The rise of Lima, having been eighty-five feet within the period of man, is the more surprising if we refer to the eastern coast of the continent, for at Port S. Julian, in Patagonia, there is good evidence (as we shall hereafter see) that when the land stood ninety feet lower, the Macrauchenia, a mammiferous beast, was alive; and at Bahia Blanca, when it stood only a few feet lower than it now does, many gigantic quadrupeds ranged over the adjoining country. But the coast of Patagonia is some way distant from the Cordillera, and the movement at Bahia Blanca is perhaps noways connected with this great range, but rather with the tertiary volcanic rocks of Banda Oriental, and therefore the elevation at these places may have been infinitely slower than on the coast of Peru. All such speculations, however, must be vague, for as we know with certainty that the elevation of the whole coast of Patagonia has been interrupted by many and long pauses, who will pretend to say that, in such cases, many and long periods of subsidence may not also have been intercalated?

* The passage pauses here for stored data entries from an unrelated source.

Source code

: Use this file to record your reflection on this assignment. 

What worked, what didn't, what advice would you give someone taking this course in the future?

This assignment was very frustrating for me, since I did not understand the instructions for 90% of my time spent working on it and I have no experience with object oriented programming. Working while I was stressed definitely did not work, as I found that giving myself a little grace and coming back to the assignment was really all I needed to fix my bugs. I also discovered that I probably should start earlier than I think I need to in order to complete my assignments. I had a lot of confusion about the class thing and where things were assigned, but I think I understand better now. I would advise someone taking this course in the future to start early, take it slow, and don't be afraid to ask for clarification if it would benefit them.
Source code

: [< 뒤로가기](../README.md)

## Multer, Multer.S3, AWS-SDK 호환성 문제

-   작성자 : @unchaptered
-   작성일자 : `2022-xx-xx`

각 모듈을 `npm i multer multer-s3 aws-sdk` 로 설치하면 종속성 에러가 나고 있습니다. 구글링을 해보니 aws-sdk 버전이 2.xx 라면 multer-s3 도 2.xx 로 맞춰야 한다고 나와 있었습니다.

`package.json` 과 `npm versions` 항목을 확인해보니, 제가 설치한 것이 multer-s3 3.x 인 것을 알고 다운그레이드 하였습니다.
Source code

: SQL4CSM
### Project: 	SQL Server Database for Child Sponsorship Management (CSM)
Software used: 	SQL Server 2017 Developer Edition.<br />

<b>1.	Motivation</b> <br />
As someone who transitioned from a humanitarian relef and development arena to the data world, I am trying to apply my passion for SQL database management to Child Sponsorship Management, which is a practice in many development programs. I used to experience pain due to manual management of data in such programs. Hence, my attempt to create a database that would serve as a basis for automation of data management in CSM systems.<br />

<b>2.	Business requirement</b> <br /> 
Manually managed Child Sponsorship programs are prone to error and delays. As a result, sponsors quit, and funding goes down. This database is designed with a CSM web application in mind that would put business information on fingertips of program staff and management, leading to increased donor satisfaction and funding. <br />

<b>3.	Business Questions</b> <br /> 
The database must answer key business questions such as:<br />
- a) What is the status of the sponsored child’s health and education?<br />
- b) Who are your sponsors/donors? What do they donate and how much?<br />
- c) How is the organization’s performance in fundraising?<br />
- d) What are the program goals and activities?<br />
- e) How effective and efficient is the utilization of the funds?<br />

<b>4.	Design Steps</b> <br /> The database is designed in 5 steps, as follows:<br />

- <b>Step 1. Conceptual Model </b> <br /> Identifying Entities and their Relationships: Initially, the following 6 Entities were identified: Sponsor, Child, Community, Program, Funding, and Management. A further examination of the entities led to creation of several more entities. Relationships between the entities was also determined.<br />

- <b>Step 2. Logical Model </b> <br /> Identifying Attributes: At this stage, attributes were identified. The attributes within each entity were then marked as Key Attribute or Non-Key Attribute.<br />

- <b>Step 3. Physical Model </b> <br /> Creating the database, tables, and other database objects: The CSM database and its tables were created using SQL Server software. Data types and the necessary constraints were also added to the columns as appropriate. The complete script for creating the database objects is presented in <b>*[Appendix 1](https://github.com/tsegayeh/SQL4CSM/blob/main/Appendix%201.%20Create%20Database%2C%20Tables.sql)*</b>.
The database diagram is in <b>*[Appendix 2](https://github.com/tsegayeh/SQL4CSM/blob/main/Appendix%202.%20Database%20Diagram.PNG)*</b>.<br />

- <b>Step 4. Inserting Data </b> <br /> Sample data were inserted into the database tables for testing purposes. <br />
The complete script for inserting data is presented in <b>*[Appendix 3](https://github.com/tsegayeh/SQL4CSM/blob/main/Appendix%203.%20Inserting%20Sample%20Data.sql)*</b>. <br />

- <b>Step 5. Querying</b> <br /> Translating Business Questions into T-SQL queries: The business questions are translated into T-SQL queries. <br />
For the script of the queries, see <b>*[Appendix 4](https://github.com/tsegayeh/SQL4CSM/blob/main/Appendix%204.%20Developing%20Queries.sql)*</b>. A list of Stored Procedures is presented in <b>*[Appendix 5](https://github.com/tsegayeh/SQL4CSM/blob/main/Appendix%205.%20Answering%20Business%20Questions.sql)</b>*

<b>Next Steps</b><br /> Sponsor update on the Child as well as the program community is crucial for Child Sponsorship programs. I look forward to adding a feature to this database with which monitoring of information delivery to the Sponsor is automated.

In many parts of the coast of Chile and Peru there are marks of the action of the sea at successive heights on the land, showing that the elevation has been interrupted by periods of comparative rest in the upward movement, and of denudation in the action of the sea. These are plainest at Chiloe, where, in a height of about five hundred feet, there are three escarpments,--at Coquimbo, where in a height of 364 feet, there are five,-- at Guasco, where there are six, of which five may perhaps correspond with those at Coquimbo, but if so, the subsequent and intervening elevatory movements have been here much more energetic,--at Lima, where, in a height of about 250 feet there are three terraces, and others, as it is asserted, at considerably greater heights. The almost entire absence of ancient marks of sea-action at defined levels along considerable spaces of coast, as near Valparaiso and Concepcion, is highly instructive, for as it is improbable that the elevation at these places alone should have been continuous, we must attribute the absence of such marks to the nature and form of the coast-rocks. Seeing over how many hundred miles of the coast of Patagonia, and on how many places on the shores of the Pacific, the elevatory process has been interrupted by periods of comparative rest, we may conclude, conjointly with the evidence drawn from other quarters of the world, that the elevation of the land is generally an intermittent action. From the quantity of matter removed in the formation of the escarpments, especially of those of Patagonia, it appears that the periods of rest in the movement, and of denudation of the land, have generally been very long. In Patagonia, we have seen that the elevation has been equable, and the periods of denudation synchronous over very wide spaces of coast; on the shores of the Pacific, owing to the terraces chiefly occurring in the valleys, we have not equal means of judging on this point; and the very different heights of the upraised shells at Coquimbo, Valparaiso, and Concepcion seem directly opposed to such a conclusion.